Sweet potatoe, quinoa & feta tortilla
- Prep time15 min
- Cook time35 min
- Timeout10 min
- FreezingFreezes well
- 1 chopped yellow onion
- 3 cups of sweet potatoes, peeled and sliced .5 cm thick
- 2 tablespoons of olive oil
- Salt & pepper, as preferred
- 12 eggs
- 1/4 cup of 35% cream
- 1 cup of cooked quinoa
- 1/3 cup of dried tomatoes, chopped
- 1/2 cup of feta cheese, crumbled
- 1/4 cup of chopped chives
- 2 tablespoons of vegetable oil
- Preheat the oven at 350°F and place the rack at the center of it.
- Combine the onion, sweet potatoes and olive oil in a bowl. Season then cover and bake in the microwave for 8 minutes. Remove the cover and let cool for 10 minutes before going to the next step.
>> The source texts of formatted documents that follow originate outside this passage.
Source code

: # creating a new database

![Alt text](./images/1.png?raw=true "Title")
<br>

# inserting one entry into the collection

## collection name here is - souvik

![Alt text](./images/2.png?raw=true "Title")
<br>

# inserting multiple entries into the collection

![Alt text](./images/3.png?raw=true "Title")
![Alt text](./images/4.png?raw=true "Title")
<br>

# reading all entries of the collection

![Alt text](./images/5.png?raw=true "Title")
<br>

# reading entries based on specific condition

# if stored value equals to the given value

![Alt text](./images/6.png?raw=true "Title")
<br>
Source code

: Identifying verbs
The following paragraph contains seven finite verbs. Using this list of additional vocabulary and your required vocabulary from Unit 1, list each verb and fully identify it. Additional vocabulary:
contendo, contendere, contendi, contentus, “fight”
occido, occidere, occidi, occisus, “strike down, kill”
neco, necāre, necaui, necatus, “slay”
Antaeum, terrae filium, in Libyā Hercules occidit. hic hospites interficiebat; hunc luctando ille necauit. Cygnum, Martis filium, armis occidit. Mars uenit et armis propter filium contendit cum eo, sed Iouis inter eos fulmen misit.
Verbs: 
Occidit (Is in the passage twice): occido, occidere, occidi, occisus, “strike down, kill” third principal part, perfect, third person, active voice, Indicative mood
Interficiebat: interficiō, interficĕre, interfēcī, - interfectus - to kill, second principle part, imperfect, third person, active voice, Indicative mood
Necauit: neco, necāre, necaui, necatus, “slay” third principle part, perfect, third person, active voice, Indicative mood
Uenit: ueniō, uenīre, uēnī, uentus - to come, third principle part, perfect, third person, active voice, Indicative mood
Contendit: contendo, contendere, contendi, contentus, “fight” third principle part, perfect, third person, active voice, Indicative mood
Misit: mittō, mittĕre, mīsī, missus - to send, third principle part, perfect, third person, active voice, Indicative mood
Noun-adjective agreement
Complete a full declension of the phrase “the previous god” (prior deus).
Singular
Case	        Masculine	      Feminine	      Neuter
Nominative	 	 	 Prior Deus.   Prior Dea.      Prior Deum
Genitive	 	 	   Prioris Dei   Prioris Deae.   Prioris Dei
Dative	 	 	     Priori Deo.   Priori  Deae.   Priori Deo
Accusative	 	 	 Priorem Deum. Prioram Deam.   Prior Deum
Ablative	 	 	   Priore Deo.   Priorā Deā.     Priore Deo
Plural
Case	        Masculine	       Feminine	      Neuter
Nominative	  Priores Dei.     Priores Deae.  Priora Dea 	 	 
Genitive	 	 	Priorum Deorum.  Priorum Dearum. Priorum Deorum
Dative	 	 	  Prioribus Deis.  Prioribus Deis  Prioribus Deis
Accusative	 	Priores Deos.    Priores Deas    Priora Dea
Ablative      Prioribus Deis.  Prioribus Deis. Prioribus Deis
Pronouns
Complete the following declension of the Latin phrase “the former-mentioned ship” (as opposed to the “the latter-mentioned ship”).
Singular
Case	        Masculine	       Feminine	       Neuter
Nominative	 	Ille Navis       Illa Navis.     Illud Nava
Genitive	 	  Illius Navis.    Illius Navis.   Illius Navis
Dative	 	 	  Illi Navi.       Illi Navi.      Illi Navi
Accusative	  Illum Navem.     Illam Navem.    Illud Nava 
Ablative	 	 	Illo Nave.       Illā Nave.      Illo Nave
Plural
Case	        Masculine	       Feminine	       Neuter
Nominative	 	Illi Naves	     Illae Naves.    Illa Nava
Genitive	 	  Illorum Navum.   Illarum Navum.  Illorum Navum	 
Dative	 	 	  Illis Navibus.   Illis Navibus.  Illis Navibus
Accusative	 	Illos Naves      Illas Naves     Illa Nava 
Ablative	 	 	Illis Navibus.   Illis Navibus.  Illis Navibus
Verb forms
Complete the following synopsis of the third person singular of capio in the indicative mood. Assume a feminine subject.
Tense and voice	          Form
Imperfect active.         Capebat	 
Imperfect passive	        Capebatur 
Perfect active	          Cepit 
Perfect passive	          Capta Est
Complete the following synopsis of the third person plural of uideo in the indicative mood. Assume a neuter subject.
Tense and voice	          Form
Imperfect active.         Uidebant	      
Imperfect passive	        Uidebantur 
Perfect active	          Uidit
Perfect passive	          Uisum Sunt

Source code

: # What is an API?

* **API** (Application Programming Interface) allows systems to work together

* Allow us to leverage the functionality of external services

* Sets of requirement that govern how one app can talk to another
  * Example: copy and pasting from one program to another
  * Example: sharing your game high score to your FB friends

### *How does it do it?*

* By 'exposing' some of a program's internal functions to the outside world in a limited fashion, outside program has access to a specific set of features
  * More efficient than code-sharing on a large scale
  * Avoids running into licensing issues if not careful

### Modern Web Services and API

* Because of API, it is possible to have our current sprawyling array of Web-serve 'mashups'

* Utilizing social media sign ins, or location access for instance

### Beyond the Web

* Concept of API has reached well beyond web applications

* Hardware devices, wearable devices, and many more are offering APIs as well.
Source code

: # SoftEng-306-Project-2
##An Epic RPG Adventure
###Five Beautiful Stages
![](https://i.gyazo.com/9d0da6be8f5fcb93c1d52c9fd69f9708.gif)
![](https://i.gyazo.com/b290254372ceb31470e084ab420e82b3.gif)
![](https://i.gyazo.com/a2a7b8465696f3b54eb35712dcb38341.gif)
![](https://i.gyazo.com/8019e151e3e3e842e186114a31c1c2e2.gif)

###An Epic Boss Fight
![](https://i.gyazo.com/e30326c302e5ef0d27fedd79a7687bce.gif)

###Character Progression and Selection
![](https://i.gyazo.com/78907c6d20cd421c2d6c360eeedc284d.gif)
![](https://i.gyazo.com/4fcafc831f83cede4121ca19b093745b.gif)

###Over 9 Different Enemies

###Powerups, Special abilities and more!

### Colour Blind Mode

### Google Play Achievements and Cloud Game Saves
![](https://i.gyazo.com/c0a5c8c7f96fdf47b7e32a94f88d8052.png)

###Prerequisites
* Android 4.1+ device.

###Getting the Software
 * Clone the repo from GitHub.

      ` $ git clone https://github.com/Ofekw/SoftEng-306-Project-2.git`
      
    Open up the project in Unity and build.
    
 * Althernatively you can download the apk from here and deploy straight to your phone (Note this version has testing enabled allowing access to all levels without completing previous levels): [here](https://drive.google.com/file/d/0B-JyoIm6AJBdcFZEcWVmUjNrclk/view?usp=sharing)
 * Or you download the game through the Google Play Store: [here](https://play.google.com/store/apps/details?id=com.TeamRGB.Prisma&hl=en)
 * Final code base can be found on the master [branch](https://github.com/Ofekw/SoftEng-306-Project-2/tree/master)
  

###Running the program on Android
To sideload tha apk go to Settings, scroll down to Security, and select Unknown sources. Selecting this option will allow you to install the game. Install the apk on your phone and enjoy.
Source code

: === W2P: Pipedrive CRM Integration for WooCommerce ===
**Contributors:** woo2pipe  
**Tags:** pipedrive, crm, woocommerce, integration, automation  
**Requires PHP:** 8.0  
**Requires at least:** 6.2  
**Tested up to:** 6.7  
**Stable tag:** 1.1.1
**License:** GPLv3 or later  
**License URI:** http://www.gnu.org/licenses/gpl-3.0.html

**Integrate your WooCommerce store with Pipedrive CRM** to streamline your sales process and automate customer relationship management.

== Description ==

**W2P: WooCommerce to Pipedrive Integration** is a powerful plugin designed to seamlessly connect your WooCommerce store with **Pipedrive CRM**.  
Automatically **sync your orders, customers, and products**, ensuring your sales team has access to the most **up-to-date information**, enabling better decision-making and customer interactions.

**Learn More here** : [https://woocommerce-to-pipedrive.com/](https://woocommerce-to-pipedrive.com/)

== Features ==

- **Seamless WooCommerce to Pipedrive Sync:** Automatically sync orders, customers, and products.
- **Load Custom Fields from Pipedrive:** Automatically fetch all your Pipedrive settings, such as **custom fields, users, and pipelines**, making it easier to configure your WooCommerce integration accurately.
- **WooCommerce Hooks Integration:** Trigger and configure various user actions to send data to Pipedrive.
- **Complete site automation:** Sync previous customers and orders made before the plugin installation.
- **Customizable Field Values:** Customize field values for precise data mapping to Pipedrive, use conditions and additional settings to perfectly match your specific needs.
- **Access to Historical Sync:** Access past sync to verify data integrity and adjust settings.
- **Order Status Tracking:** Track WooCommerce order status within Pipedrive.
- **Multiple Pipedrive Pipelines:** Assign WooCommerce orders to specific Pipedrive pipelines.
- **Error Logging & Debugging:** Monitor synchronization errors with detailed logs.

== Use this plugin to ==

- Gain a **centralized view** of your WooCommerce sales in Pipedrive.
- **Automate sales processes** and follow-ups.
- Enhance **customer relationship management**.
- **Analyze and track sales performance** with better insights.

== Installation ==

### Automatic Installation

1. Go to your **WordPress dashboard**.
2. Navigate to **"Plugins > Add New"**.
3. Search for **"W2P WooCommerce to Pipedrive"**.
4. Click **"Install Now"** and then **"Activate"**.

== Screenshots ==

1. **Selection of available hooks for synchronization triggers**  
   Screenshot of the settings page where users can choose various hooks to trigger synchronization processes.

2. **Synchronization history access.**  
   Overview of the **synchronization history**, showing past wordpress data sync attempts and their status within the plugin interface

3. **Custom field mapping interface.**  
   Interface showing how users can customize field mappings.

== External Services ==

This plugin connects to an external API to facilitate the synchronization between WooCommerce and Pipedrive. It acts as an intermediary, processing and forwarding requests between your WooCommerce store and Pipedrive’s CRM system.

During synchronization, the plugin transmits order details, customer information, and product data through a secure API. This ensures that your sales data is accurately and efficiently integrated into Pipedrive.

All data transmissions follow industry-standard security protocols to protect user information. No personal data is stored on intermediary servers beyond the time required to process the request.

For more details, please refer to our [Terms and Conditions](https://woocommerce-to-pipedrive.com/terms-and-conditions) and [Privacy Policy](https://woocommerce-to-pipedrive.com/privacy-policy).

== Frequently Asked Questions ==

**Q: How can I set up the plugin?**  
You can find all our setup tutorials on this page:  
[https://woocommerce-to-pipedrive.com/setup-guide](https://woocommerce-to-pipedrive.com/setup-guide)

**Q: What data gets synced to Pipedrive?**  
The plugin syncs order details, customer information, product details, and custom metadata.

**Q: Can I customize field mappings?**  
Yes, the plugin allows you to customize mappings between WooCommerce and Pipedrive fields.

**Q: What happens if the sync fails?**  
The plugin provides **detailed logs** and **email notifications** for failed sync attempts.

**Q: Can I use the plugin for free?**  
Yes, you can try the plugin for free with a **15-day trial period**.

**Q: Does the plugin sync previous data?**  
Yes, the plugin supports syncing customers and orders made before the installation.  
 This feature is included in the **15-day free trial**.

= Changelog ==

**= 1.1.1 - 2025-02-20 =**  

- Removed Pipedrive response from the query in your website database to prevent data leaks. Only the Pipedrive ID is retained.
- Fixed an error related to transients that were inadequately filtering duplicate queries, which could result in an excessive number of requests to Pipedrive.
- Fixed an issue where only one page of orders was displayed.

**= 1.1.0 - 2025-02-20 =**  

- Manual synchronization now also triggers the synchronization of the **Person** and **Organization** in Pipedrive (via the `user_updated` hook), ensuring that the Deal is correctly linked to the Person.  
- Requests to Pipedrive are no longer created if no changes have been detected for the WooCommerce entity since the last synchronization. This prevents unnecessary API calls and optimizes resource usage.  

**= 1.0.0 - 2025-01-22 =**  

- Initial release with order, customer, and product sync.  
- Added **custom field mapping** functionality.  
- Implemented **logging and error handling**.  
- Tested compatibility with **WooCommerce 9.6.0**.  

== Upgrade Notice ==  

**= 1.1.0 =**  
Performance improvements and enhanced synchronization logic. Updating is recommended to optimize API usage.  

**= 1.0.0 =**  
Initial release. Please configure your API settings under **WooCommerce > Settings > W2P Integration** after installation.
- In a large bowl, whisk together the eggs and cream, then add the cooked quinoa, dried tomatoes, feta and chives. Season then stir.
- Slowly add the sweet potato mix, then stir and set aside.
- Heat the vegetable oil in a 12” non-stick pan, on medium heat then pour the tortilla mix in the pan. Cover and cook on low heat for 10 minutes, then bake in the oven for 15 to 20 minutes, the middle must be baked.
- Remove the tortilla by covering the pan with a plate and turning it over, thus allowing the tortilla to slide out. Serve.
Tips & tricks
1 cup of cooked quinoa = 1/3 cup of uncooked quinoa.